How many lines within the records include the word "mathcal"? Only that number should be given.

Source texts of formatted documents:
------------------------------------------------------------------------
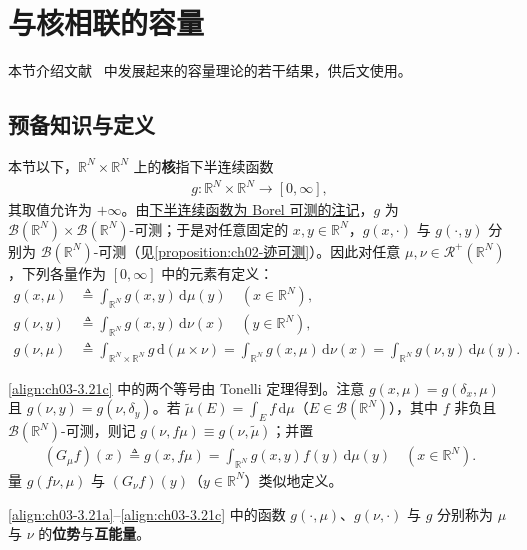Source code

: \documentclass[../../main.tex]{subfiles}%
\begin{document}
\section{与核相联的容量}\label{section:ch03-核容量}

本节介绍文献~\cite{ref72} 中发展起来的容量理论的若干结果，供后文使用。

\subsection{预备知识与定义}\label{subsection:ch03-核预备}

本节以下，$\mathbb{R}^N\times\mathbb{R}^N$ 上的\textbf{核}指下半连续函数
\begin{align*}
g:\mathbb{R}^N\times\mathbb{R}^N\to[0,\infty],
\end{align*}
其取值允许为 $+\infty$。由\hyperref[remark:ch02-连续半连续Borel]{下半连续函数为 Borel 可测的注记}，$g$ 为 $\mathcal{B}(\mathbb{R}^N)\times\mathcal{B}(\mathbb{R}^N)$-可测；于是对任意固定的 $x,y\in\mathbb{R}^N$，$g(x,\cdot)$ 与 $g(\cdot,y)$ 分别为 $\mathcal{B}(\mathbb{R}^N)$-可测（见\cref{proposition:ch02-迹可测}）。因此对任意 $\mu,\nu\in\mathscr{R}^+(\mathbb{R}^N)$，下列各量作为 $[0,\infty]$ 中的元素有定义：
\begin{align}
g(x,\mu)&\triangleq\int_{\mathbb{R}^N}g(x,y)\,\mathrm{d}\mu(y)\quad(x\in\mathbb{R}^N),\label{align:ch03-3.21a}\\
g(\nu,y)&\triangleq\int_{\mathbb{R}^N}g(x,y)\,\mathrm{d}\nu(x)\quad(y\in\mathbb{R}^N),\label{align:ch03-3.21b}\\
g(\nu,\mu)&\triangleq\int_{\mathbb{R}^N\times\mathbb{R}^N}g\,\mathrm{d}(\mu\times\nu)
=\int_{\mathbb{R}^N}g(x,\mu)\,\mathrm{d}\nu(x)
=\int_{\mathbb{R}^N}g(\nu,y)\,\mathrm{d}\mu(y).\label{align:ch03-3.21c}
\end{align}

\eqref{align:ch03-3.21c} 中的两个等号由 Tonelli 定理得到。注意 $g(x,\mu)=g(\delta_x,\mu)$ 且 $g(\nu,y)=g(\nu,\delta_y)$。若 $\tilde\mu(E)=\int_Ef\,\mathrm{d}\mu$（$E\in\mathcal{B}(\mathbb{R}^N)$），其中 $f$ 非负且 $\mathcal{B}(\mathbb{R}^N)$-可测，则记 $g(\nu,f\mu)\equiv g(\nu,\tilde\mu)$；并置
\begin{align}
(G_\mu f)(x)\triangleq g(x,f\mu)=\int_{\mathbb{R}^N}g(x,y)f(y)\,\mathrm{d}\mu(y)\quad(x\in\mathbb{R}^N).\label{align:ch03-3.22}
\end{align}
量 $g(f\nu,\mu)$ 与 $(G_\nu f)(y)$（$y\in\mathbb{R}^N$）类似地定义。

\eqref{align:ch03-3.21a}--\eqref{align:ch03-3.21c} 中的函数 $g(\cdot,\mu)$、$g(\nu,\cdot)$ 与 $g$ 分别称为 $\mu$ 与 $\nu$ 的\textbf{位势}与\textbf{互能量}。
\end{document}
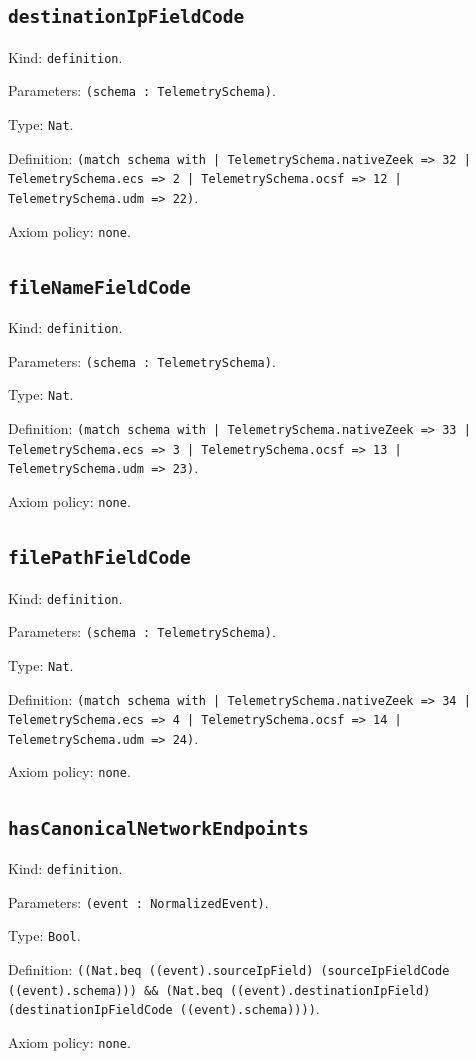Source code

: \documentclass[11pt]{article}
\begin{document}
\subsection*{\texttt{destinationIpFieldCode}}
\noindent Kind: \texttt{definition}.\par
\noindent Parameters: \texttt{(schema : TelemetrySchema)}.\par
\noindent Type: \texttt{Nat}.\par
\noindent Definition: \texttt{(match schema with | TelemetrySchema.nativeZeek => 32 | TelemetrySchema.ecs => 2 | TelemetrySchema.ocsf => 12 | TelemetrySchema.udm => 22)}.\par
\noindent Axiom policy: \texttt{none}.\par
\subsection*{\texttt{fileNameFieldCode}}
\noindent Kind: \texttt{definition}.\par
\noindent Parameters: \texttt{(schema : TelemetrySchema)}.\par
\noindent Type: \texttt{Nat}.\par
\noindent Definition: \texttt{(match schema with | TelemetrySchema.nativeZeek => 33 | TelemetrySchema.ecs => 3 | TelemetrySchema.ocsf => 13 | TelemetrySchema.udm => 23)}.\par
\noindent Axiom policy: \texttt{none}.\par
\subsection*{\texttt{filePathFieldCode}}
\noindent Kind: \texttt{definition}.\par
\noindent Parameters: \texttt{(schema : TelemetrySchema)}.\par
\noindent Type: \texttt{Nat}.\par
\noindent Definition: \texttt{(match schema with | TelemetrySchema.nativeZeek => 34 | TelemetrySchema.ecs => 4 | TelemetrySchema.ocsf => 14 | TelemetrySchema.udm => 24)}.\par
\noindent Axiom policy: \texttt{none}.\par
\subsection*{\texttt{hasCanonicalNetworkEndpoints}}
\noindent Kind: \texttt{definition}.\par
\noindent Parameters: \texttt{(event : NormalizedEvent)}.\par
\noindent Type: \texttt{Bool}.\par
\noindent Definition: \texttt{((Nat.beq ((event).sourceIpField) (sourceIpFieldCode ((event).schema))) \&\& (Nat.beq ((event).destinationIpField) (destinationIpFieldCode ((event).schema))))}.\par
\noindent Axiom policy: \texttt{none}.\par
\end{document}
------------------------------------------------------------------------
The completed task ::
2